We usually can’t remember what we thought or felt. With a journal, it’s all there, trapped in
amber on paper or some word document. It
was an honest account of events that you may have already forgotten. You forgot how much you hated that job, or
loved that girl. You forgot when you got
the flu for a week and read five novels and reevaluated your life. You forgot your obsession with Final Fantasy. You got to experience
yourself years before and gain a new perspective. Isn’t that what all the time
travel stories are about, anyway?
Cave
paintings to Andy Warhol, Neil Young to A Tribe Called Quest; all artistic
endeavors are truly frozen in time. We
can access a lot of these but understanding the time that they were made is
essential to understanding the piece itself.
What you grasp is human expression, in whatever form it is
presented. I assume this falls under the
umbrella of historic or artistic appreciation.
I like to think of all of this falling under the multi-colored,
plutonium-powered umbrella of time travel.
If you look at a Van Gogh print, and you can feel something, what has happened?
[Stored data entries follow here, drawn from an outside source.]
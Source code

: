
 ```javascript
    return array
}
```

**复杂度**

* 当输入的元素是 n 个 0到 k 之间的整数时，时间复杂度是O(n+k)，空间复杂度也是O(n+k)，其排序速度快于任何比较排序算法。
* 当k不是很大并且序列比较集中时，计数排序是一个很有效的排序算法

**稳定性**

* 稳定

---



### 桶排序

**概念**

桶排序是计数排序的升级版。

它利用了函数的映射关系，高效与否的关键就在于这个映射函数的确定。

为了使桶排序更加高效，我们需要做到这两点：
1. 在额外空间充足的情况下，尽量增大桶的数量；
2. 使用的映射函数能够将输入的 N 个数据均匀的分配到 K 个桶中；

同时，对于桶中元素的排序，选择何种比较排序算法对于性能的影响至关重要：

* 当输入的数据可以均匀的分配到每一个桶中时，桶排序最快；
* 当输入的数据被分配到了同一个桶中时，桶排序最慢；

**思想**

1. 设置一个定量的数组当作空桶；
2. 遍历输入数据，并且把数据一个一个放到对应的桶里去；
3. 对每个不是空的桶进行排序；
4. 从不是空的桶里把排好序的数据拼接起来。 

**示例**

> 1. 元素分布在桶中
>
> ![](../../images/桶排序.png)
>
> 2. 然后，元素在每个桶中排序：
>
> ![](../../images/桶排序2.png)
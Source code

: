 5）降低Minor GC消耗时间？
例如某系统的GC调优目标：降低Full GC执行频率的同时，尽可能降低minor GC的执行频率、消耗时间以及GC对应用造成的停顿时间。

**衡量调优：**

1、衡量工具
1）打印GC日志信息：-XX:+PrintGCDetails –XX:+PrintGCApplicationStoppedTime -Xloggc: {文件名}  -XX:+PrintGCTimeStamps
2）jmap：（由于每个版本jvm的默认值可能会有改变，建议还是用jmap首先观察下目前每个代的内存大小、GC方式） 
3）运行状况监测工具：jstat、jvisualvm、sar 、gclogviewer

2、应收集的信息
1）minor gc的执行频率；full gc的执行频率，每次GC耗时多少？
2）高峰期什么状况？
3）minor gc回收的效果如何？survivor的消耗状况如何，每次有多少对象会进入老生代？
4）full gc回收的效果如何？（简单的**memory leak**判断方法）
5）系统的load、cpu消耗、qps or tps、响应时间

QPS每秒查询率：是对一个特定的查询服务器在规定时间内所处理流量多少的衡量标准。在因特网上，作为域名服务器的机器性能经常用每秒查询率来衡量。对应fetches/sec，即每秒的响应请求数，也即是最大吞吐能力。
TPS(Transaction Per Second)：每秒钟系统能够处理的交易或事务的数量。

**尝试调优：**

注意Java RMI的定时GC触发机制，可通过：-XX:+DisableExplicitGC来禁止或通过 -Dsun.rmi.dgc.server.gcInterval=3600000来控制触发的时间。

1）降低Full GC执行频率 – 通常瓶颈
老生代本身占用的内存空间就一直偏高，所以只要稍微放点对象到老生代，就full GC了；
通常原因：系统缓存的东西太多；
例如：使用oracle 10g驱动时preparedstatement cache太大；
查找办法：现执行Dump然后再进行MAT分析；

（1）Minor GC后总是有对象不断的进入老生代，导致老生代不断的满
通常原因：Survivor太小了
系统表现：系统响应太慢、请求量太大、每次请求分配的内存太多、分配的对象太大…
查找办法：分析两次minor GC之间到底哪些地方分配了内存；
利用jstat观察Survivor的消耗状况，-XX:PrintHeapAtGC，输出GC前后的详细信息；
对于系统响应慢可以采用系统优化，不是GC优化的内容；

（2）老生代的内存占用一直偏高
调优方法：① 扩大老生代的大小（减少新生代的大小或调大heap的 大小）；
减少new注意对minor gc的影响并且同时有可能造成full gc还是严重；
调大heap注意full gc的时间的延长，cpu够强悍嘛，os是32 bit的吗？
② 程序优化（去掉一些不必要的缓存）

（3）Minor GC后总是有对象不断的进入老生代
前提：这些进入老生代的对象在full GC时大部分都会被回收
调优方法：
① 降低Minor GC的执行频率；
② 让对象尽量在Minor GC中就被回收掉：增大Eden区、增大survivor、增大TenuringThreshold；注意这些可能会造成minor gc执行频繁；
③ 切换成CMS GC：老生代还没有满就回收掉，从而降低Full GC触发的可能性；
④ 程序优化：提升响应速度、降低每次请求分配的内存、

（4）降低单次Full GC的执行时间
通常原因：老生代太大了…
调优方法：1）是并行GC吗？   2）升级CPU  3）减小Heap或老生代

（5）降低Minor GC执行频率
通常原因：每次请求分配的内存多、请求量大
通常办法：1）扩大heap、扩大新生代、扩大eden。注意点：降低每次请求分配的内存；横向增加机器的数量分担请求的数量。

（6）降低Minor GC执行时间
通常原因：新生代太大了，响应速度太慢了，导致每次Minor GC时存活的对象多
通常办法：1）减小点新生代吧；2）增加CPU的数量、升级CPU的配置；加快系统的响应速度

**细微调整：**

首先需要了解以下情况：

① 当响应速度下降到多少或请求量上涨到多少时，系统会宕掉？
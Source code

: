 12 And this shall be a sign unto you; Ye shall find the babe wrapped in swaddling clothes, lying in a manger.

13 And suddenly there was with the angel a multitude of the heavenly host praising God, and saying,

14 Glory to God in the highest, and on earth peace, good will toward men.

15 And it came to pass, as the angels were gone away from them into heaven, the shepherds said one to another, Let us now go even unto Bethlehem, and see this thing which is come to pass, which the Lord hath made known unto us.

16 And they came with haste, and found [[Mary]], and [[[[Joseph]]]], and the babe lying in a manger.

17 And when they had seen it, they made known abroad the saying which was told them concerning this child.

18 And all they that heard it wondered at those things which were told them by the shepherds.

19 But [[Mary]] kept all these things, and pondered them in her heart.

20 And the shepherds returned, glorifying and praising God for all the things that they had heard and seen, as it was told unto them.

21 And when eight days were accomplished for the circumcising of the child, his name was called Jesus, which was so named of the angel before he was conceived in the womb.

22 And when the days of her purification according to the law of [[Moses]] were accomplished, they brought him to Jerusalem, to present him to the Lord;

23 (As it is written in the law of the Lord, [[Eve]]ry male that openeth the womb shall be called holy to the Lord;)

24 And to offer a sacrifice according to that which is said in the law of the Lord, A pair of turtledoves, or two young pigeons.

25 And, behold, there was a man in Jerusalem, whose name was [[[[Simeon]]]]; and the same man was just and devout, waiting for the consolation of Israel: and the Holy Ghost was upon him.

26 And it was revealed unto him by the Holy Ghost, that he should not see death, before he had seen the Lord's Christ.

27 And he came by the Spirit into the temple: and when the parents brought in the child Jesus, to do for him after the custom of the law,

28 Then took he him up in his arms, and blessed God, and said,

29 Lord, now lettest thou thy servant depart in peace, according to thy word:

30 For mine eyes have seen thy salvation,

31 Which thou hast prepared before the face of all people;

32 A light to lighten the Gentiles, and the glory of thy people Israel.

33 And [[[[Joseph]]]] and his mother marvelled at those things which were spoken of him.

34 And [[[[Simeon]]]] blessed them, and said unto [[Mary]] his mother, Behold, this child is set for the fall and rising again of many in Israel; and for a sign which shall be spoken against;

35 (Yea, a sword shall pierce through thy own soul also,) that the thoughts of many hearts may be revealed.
From the dead, an artist has touched you even
in the most miniscule way. If the viewer
is more knowledgeable about Van Gogh and can zero on what was happening in his
life when he created the painting, the connection is even stronger. In some tiny way you were transported back to
the nineteenth century.
I
think I’ve never been content with the present.
This is the type of thing I’ve thought of since I watched Bugs Bunny
cartoons as a little kid. I tell
everyone that I know that watching old cartoons was how I got into
history. Those wartime cartoons are
littered with windows into another era; one that predated my parents but was
also whitewashed through oversimplified movies at the time. But it got me thinking. What was 4F, hoarding, and what the hell was
a war bond? That stuff did not exist for
the nine-year-old me, so where did it come from? I was time traveling and I was too young to
interpret the data. (Luckily, I got a degree in history and now I understand
WWII, but my education is mostly useless.
Kind of wish I was into math and finance.)
Old
movies and reruns, classic novels, dusty record albums and documentaries. All of these serve as windows to the
past. The sincere efforts can tell you
so much, but even the corny bullshit can give you a clue at what life was like
back then. Classic TV was full of
married couples in twin beds. We know
that was not reflective of real life.
But why did they do it, then?
What was it about the culture, or what the television producers thought
about our culture, which indicated Americans could not handle a married couple
in the same bed discussing everyday bullshit?
Sometimes the lens with which we view the art is also time travel.
You
can’t customize your Subaru with a flux capacitor. Well, you can, but instead of a time machine
you will have created a pathetic eyesore.
Time travel just ain’t happenin’, people. However time travel through art reminds me
that the theories and rationale are very real; it’s just all that pesky bending
the laws of the universe that gets in the way.